The example he gives is a good one: measuring a microscopic bore inside a diesel injector. “Traditionally, you’d have to section and polish the part. Instead, we can look down a 100-micron diameter hole optically, reconstruct the geometry and understand its form. But it’s not just the machine, it’s the fixturing, the lighting, the software. It becomes a project.”

That project-based approach can extend to in-house CAD design, 3D printing, machining and even subcontract measurement before final system specification.

Future trajectory

As our conversation turns to wider trends, three themes quickly emerge. First, AI.

“We’re seeing real traction, particularly in aerospace,” says Pete. “Complex parts like turbine blades are still often inspected manually. AI allows us to automate that, identify defects and measure them. It’s far less subjective than a human operator.”

Second, the transfer of metrology to the shop floor: “For years, measurement sat in a lab somewhere, disconnected from production.
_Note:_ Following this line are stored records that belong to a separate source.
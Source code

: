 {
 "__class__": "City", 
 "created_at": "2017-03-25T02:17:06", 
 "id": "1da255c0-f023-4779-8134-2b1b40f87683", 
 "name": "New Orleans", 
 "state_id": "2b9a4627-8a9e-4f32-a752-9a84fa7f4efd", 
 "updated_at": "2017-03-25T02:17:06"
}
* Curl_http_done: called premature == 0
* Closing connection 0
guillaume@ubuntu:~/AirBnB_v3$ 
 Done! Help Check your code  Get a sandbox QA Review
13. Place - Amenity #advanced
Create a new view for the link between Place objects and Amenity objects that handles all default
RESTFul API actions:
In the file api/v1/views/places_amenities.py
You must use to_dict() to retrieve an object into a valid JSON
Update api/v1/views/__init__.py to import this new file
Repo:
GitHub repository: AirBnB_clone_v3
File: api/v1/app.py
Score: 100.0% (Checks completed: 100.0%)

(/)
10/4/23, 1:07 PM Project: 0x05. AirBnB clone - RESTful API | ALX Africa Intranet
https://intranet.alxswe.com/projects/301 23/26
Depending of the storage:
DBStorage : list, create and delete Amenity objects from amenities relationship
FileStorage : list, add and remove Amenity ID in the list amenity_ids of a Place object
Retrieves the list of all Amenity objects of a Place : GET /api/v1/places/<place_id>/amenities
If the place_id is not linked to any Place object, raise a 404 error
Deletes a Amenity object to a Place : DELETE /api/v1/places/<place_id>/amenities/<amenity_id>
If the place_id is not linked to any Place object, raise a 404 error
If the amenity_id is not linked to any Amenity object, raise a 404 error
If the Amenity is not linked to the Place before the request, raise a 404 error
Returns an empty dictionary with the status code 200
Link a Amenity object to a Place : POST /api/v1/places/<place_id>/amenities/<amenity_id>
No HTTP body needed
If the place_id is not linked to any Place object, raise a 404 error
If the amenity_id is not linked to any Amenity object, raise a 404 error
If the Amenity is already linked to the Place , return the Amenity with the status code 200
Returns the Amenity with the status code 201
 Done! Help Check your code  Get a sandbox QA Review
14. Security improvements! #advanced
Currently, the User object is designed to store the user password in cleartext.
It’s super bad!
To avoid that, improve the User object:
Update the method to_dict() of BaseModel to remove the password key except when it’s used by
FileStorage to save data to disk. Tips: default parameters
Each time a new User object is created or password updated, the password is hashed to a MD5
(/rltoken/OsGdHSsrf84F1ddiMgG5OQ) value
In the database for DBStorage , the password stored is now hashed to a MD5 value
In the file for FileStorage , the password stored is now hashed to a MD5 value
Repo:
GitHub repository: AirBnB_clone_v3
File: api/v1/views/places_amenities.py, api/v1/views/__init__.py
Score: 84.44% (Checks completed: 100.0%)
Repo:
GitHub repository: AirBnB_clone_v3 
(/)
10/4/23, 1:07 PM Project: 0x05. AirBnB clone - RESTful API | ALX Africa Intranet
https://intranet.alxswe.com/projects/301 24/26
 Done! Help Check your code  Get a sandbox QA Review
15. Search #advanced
Now, there’s a push to bring it into the process, feed data back in real time and prevent scrap before it happens.”

And third, the continued move from tactile to optical: “The cost of optical metrology is coming down, while speed and data density are going up and, crucially, the robustness of the data has improved massively. Historically, optical systems struggled with reflective surface finishes. That’s now changing.”

Built on support

For all the talk of technology, though, the final message from Optimax is a more human one.

“We started as a calibration and support business 25 years ago,” concludes Pete. “That’s our DNA. The relationship doesn’t end when the system is delivered, it starts there.”

It’s a simple idea, but one that feels increasingly relevant as manufacturing pushes towards ever tighter tolerances and more complex geometries. After all, buying metrology equipment is one thing. Knowing how to use and calibrate it properly, confidently and with traceable accuracy, is something else entirely.